* _YOUR GOAL_
Please retype only the lines below that run from the one containing "ICRA - 2021, 2022, 2023\" through the last line, both included, without altering a word.

* _RECORDS FOR THIS TASK_
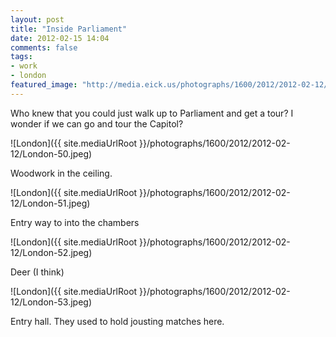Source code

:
 ```yaml
---
layout: post
title: "Inside Parliament"
date: 2012-02-15 14:04
comments: false
tags:
- work
- london
featured_image: "http://media.eick.us/photographs/1600/2012/2012-02-12/London-50.jpeg"
---
```

Who knew that you could just walk up to Parliament and get a tour?  I wonder if we can go and tour the Capitol?

![London]({{ site.mediaUrlRoot }}/photographs/1600/2012/2012-02-12/London-50.jpeg)


Woodwork in the ceiling.

![London]({{ site.mediaUrlRoot }}/photographs/1600/2012/2012-02-12/London-51.jpeg)


Entry way to into the chambers

![London]({{ site.mediaUrlRoot }}/photographs/1600/2012/2012-02-12/London-52.jpeg)


Deer (I think)

![London]({{ site.mediaUrlRoot }}/photographs/1600/2012/2012-02-12/London-53.jpeg)


Entry hall.  They used to hold jousting matches here.
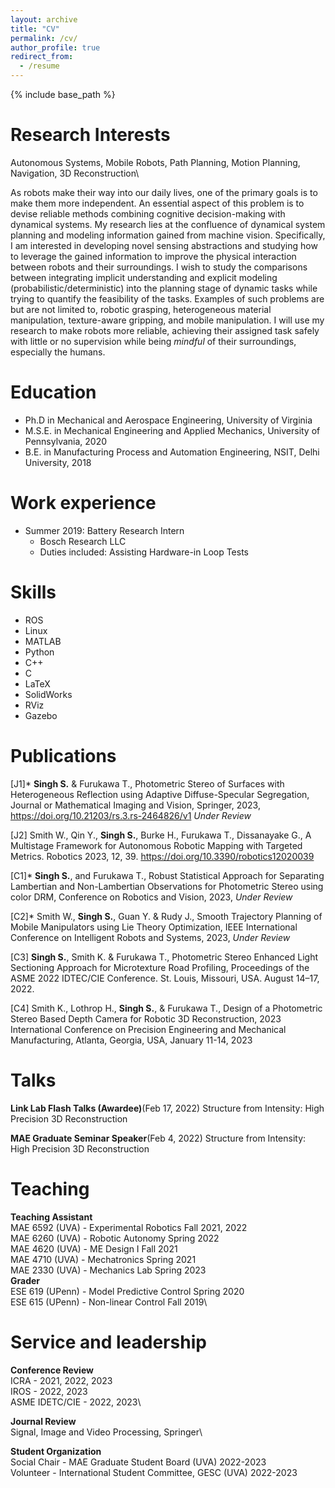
 ```yaml
---
layout: archive
title: "CV"
permalink: /cv/
author_profile: true
redirect_from:
  - /resume
---
```


{% include base_path %}

Research Interests
===
Autonomous Systems, Mobile Robots, Path Planning, Motion Planning, Navigation, 3D Reconstruction\

As robots make their way into our daily lives, one of the primary goals is to make them more independent. An essential aspect of this problem is to devise reliable methods combining cognitive decision-making with dynamical systems. My research lies at the confluence of dynamical system planning and modeling information gained from machine vision. Specifically, I am interested in developing novel sensing abstractions and studying how to leverage the gained information to improve the physical interaction between robots and their surroundings. I wish to study the comparisons between integrating implicit understanding and explicit modeling (probabilistic/deterministic) into the planning stage of dynamic tasks while trying to quantify the feasibility of the tasks. Examples of such problems are but are not limited to, robotic grasping, heterogeneous material manipulation, texture-aware gripping, and mobile manipulation. I will use my research to make robots more reliable, achieving their assigned task safely with little or no supervision while being *mindful* of their surroundings, especially the humans.

Education
======
* Ph.D in Mechanical and Aerospace Engineering, University of Virginia
* M.S.E. in Mechanical Engineering and Applied Mechanics, University of Pennsylvania, 2020
* B.E. in Manufacturing Process and Automation Engineering, NSIT, Delhi University, 2018

Work experience
======
* Summer 2019: Battery Research Intern
  * Bosch Research LLC
  * Duties included: Assisting Hardware-in Loop Tests
  
Skills
======
* ROS
* Linux  
* MATLAB
* Python
* C++
* C
* LaTeX
* SolidWorks
* RViz
* Gazebo

Publications
======
[J1]* **Singh S.** & Furukawa T., Photometric Stereo of Surfaces with Heterogeneous Reflection using Adaptive Diffuse-Specular Segregation, Journal or Mathematical Imaging and Vision, Springer, 2023, https://doi.org/10.21203/rs.3.rs-2464826/v1  *Under Review* 

[J2] Smith W., Qin Y., **Singh S.**, Burke H., Furukawa T., Dissanayake G., A Multistage Framework for Autonomous Robotic Mapping with Targeted Metrics. Robotics 2023, 12, 39. https://doi.org/10.3390/robotics12020039

[C1]* **Singh S.**, and Furukawa T., Robust Statistical Approach for Separating Lambertian and Non-Lambertian
Observations for Photometric Stereo using color DRM, Conference on Robotics and Vision, 2023, *Under Review*

[C2]* Smith W., **Singh S.**, Guan Y. & Rudy J., Smooth Trajectory Planning of Mobile Manipulators using Lie Theory Optimization, IEEE International Conference on Intelligent Robots and Systems, 2023, *Under Review*

[C3] **Singh S.**, Smith K. & Furukawa T., Photometric Stereo Enhanced Light Sectioning Approach for Microtexture Road Profiling, Proceedings of the ASME 2022 IDTEC/CIE Conference. St. Louis, Missouri, USA. August 14–17, 2022.

[C4] Smith K., Lothrop H., **Singh S.**, & Furukawa T., Design of a Photometric Stereo Based Depth Camera for Robotic 3D Reconstruction, 2023 International Conference on Precision Engineering and Mechanical Manufacturing, Atlanta, Georgia, USA, January 11-14, 2023
  
Talks
======
**Link Lab Flash Talks (Awardee)**(Feb 17, 2022)
Structure from Intensity: High Precision 3D Reconstruction

**MAE Graduate Seminar Speaker**(Feb 4, 2022)
Structure from Intensity: High Precision 3D Reconstruction
  
Teaching
======
**Teaching Assistant**\
MAE 6592 (UVA) - Experimental Robotics  Fall 2021, 2022\
MAE 6260 (UVA) - Robotic Autonomy  Spring 2022\
MAE 4620 (UVA) - ME Design I  Fall 2021\
MAE 4710 (UVA) - Mechatronics  Spring 2021\
MAE 2330 (UVA) - Mechanics Lab  Spring 2023\
**Grader**\
ESE 619 (UPenn) - Model Predictive Control  Spring 2020\
ESE 615 (UPenn) - Non-linear Control  Fall 2019\
  
Service and leadership
======
**Conference Review**\
 ICRA - 2021, 2022, 2023\
IROS - 2022, 2023\
ASME IDETC/CIE - 2022, 2023\

**Journal Review**\
Signal, Image and Video Processing, Springer\

**Student Organization**\
Social Chair - MAE Graduate Student Board (UVA) 2022-2023\
Volunteer - International Student Committee, GESC (UVA) 2022-2023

* _RESPONSE_
 ICRA - 2021, 2022, 2023\
IROS - 2022, 2023\
ASME IDETC/CIE - 2022, 2023\

**Journal Review**\
Signal, Image and Video Processing, Springer\

**Student Organization**\
Social Chair - MAE Graduate Student Board (UVA) 2022-2023\
Volunteer - International Student Committee, GESC (UVA) 2022-2023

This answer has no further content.